La città di Manduria sorge in una fertile piana che si estende ad est sino alla cittadina di Oria e ad ovest verso le basse colline del "Diavolo" che fungono da spartiacque tra il microclima costiero e quello più continentale dell'entroterra. Il "Monte dei Diavoli" ("Lu monti ti li tiàuli" in salentino settentrionale) è il più alto del territorio coi suoi 117 m dal livello del mare.
La temperatura media annua si attesta sui 16,5°-16,7°. D'inverno non sono rari episodi di gelo notturno specie durante periodi anticiclonici, d'estate sovente il termometro può superare i 40° con picchi eccezionali di 43°-44° quando si verificano caldi e secchi venti settentrionali.
La piovosità media nel periodo 1961-1990 è stimata in 610 millimetri, la nevosità fra 3 e 4 centimetri annui.
Il 28 ottobre 2018, intorno alle ore 20:00, una tromba d’aria di grado compreso tra EF0 e EF1 si è abbattuta nel comune recando ingenti danni a case, chiese e auto, facendo volare alberi e creando parecchio disagio tra i cittadini.

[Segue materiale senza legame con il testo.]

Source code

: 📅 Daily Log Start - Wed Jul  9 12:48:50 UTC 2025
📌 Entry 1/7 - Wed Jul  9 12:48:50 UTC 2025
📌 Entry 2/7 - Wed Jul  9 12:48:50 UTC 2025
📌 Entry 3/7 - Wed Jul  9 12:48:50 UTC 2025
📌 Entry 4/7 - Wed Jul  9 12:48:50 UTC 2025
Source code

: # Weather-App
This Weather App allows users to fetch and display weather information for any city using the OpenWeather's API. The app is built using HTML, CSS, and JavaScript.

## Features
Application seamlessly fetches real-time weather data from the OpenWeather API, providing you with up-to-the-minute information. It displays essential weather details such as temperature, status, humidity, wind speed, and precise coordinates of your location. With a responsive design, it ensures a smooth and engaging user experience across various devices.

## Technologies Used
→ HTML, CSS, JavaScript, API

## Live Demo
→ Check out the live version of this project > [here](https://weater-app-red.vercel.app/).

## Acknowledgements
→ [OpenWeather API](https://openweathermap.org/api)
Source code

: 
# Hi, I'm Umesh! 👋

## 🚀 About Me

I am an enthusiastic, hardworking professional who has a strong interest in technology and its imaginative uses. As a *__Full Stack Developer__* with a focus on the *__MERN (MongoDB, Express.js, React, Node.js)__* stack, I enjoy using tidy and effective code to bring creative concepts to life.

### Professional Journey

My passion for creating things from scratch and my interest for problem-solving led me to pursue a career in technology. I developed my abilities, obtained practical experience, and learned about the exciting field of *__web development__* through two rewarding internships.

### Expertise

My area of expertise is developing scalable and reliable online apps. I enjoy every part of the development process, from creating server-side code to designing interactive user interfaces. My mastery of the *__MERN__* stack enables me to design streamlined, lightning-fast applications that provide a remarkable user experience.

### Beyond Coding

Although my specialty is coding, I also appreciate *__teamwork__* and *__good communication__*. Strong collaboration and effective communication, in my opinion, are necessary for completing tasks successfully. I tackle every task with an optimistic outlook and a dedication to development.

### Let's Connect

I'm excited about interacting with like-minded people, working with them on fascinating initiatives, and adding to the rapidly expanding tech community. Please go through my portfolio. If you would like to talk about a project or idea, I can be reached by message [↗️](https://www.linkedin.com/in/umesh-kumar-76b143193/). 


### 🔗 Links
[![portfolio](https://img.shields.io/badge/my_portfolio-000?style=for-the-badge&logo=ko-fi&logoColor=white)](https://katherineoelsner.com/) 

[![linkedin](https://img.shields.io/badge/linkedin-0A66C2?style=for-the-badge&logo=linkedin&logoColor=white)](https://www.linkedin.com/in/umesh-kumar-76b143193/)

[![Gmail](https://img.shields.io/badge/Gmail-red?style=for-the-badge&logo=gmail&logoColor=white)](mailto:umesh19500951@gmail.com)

Manduria si è denominata "Casalnuovo" dalla sua ricostruzione nell'XI secolo sino al 1789, quando fu ripreso il nome della città antica.[4]
Il toponimo è di origine messapica e vi si riconosce la radice indoeuropea mando- "cavallo". Va confrontato con il sanscrito mandurắ "recinto, stalla per cavalli" e non si può escludere un significato analogo per Manduria. Sicuramente l'allevamento dei cavalli era particolarmente diffuso nel Salento antico, dove era oggetto di venerazione Iuppiter Menzana (un Giove-padre cui erano sacrificati cavalli). A quest'ambito si può forse ricondurre il nome di un altro centro abitato salentino, Cavallino.[4]
Le prime attestazioni del toponimo si trovano in Tito Livio (Ab Urbe condita, XXVII, 15) e in Plinio il Vecchio (Naturalis historia, II, 26). Nella Tabula Peutingeriana è riportato come Manduris, mentre la forma greca è Μανδὐριοη.[4]
Fondata dai Messapi,[senza fonte] porta ancora numerose testimonianze del suo antico passato, tra le quali le mura megalitiche, circondate dai resti del fossato che circondava la città, e la necropoli. Affrontò varie guerre con la vicina Taranto, durante una delle quali trovò la morte Archidamo III nel 338 a.C., re di Sparta, alleato dei Tarantini.[5]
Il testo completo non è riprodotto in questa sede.